The week's standout angle is the collapse in short positioning. Estimated short interest fell roughly 69% over the past week — from a mid-April peak of around 158,000 shares to just 17,246 now. That reversal is dramatic. Through the first half of April, shorts were building hard: shares sold short climbed from around 15,000 to a high near 158,000 by April 10, then unwound almost entirely in two weeks. The current short interest is a negligible 0.016% of the free float — not a number that warrants a bear thesis on its own. Whatever prompted that April surge in shorts, the position has largely been closed.
The lending market corroborates the story. Availability is essentially unlimited at roughly 3,488% of short interest — meaning the pool of shares available to borrow dwarfs what's actually been borrowed. Cost to borrow has eased to 1.26% after touching a three-week high of 2.12% on April 17. Borrow conditions are loose, and the ORTEX short score has drifted steadily lower over the past fortnight, dropping from 31.4 on April 15 to 26.6 now. That trajectory points toward a lending environment where short pressure is fading rather than building.
Price action tells a more mixed story. ROAR closed at CAD 0.215 on April 29, up 7.5% on the day, but the stock shed 10.4% over the week — a reversal that stands out against the month's 13.2% gain. The 3-month chart shows a stock that ran hard to a peak near CAD 0.46 before retreating; the current level near CAD 0.215 represents a roughly 53% pullback from those highs. The day's bounce came immediately after an April 27 announcement that produced a one-day drop of 9.1%, the company's worst single-day reaction in recent memory. That announcement catalysed a sharp sell-off; the partial recovery on April 29 suggests buyers stepped in at support, though the weekly loss still dominates.

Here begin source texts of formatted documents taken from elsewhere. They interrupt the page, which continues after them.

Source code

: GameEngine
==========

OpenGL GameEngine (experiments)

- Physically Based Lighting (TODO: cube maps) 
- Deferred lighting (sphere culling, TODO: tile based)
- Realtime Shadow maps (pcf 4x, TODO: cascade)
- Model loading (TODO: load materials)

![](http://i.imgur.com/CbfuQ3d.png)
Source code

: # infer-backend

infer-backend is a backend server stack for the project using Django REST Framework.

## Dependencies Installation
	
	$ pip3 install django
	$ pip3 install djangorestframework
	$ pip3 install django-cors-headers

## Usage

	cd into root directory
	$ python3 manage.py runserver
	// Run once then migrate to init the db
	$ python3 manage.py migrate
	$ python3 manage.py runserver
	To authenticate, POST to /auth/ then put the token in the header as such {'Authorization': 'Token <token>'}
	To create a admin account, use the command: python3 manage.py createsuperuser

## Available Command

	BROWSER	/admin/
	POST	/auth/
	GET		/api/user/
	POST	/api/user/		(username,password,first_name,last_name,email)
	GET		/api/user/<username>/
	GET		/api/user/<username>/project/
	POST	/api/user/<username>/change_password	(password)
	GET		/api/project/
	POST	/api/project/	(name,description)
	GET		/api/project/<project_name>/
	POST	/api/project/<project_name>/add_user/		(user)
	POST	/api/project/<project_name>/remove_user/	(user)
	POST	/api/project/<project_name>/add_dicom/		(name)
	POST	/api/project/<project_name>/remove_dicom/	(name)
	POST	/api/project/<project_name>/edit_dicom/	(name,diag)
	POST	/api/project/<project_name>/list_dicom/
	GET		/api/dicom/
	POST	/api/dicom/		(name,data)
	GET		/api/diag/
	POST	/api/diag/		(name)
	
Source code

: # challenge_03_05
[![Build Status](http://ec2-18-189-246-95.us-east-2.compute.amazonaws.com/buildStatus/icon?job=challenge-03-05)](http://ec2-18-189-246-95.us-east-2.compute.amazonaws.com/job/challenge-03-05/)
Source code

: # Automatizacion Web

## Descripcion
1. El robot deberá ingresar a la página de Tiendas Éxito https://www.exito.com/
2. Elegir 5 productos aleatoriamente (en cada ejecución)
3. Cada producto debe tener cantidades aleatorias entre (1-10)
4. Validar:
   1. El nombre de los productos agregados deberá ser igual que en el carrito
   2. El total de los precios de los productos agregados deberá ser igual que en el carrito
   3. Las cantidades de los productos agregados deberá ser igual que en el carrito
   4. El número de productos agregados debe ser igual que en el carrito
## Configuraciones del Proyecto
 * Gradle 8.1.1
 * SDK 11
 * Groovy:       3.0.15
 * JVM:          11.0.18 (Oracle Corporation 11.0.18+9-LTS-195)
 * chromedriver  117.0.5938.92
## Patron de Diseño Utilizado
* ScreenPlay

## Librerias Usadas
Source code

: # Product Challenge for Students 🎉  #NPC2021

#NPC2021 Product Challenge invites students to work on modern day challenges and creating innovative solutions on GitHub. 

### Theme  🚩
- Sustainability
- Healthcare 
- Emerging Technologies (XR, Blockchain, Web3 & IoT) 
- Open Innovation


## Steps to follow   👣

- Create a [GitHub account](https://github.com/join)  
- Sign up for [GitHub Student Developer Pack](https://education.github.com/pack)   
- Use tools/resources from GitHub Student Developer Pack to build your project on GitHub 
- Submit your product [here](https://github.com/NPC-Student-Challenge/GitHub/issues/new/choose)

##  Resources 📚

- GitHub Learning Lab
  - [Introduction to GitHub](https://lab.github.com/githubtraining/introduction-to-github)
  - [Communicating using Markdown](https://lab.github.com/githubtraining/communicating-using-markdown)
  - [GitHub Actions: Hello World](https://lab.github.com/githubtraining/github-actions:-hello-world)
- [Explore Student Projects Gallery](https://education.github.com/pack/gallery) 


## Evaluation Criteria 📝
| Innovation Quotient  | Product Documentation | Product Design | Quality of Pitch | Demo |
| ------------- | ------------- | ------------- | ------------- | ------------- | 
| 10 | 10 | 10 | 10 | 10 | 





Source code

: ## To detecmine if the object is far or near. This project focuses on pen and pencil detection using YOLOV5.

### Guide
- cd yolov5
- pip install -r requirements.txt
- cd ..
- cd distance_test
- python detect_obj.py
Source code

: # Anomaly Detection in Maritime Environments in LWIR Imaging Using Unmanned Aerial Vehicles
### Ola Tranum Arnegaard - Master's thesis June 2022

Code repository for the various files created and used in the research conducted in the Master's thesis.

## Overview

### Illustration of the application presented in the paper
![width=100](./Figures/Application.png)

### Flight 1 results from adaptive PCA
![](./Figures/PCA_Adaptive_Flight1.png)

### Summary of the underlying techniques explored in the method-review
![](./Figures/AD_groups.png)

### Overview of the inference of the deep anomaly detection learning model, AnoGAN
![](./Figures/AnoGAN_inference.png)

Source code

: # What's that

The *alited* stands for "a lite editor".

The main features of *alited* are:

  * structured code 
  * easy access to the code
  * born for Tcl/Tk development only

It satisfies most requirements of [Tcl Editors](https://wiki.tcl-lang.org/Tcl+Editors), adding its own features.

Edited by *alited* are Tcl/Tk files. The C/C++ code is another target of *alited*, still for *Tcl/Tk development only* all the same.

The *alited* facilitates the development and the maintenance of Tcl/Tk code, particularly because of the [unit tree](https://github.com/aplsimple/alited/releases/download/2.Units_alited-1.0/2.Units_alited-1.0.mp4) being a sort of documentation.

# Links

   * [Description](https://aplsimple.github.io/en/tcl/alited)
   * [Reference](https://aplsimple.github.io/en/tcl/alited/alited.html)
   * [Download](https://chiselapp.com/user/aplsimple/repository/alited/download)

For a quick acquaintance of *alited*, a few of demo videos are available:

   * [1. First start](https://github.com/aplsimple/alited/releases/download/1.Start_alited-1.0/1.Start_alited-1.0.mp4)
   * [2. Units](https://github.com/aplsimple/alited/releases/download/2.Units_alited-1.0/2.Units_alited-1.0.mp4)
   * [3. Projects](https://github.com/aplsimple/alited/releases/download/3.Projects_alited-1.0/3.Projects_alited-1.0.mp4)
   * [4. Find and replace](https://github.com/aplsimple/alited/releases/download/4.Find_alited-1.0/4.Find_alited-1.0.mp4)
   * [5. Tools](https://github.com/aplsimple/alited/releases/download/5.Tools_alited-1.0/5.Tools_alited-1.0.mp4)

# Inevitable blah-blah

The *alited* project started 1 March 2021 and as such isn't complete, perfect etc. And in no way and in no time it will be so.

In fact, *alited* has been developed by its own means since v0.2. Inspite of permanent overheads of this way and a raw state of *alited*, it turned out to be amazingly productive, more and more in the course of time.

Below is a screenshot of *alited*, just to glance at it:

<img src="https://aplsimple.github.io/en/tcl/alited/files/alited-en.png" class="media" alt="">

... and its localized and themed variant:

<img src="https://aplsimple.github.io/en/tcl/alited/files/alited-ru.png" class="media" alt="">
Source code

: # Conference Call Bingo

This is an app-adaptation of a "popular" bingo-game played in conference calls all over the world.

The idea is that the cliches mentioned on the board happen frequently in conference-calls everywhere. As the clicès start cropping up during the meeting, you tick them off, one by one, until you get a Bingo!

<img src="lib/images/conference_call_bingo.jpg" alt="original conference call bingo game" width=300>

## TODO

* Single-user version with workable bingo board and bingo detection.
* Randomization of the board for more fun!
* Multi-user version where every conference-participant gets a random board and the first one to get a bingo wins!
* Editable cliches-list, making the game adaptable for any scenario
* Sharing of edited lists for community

Institutional ownership is thin, as expected for a company with a market cap under USD 17 million. Mastodon Geological Services holds 4.3% and has been a stable anchor in the register. A notable new entry is Yapi Kredi Portföy Yönetimi, a Turkish asset manager that added 1.26 million shares by February 2026 — an unusual holder for a TSXV mining micro-cap, and worth monitoring for any further accumulation. All insider trades in the dataset are stale (the most recent on record is from May 2025), so no fresh signal there, though the May 2025 cluster — which included a 5-million share buy by the main shareholder and a 200,000 share purchase by the CFO at CAD 0.20 — was meaningfully constructive at prices close to where the stock trades today.
The next scheduled event is May 5. Given the April 27 announcement produced a 9.1% drop and the most recent historical company event in December 2025 produced a 16.9% one-day gain, reaction size has been wide and unpredictable. The key question heading into May 5 is whether the late-April short squeeze and subsequent unwind have cleared the deck, or whether fresh negative catalysts from the April 27 release will keep sellers in control of the tape.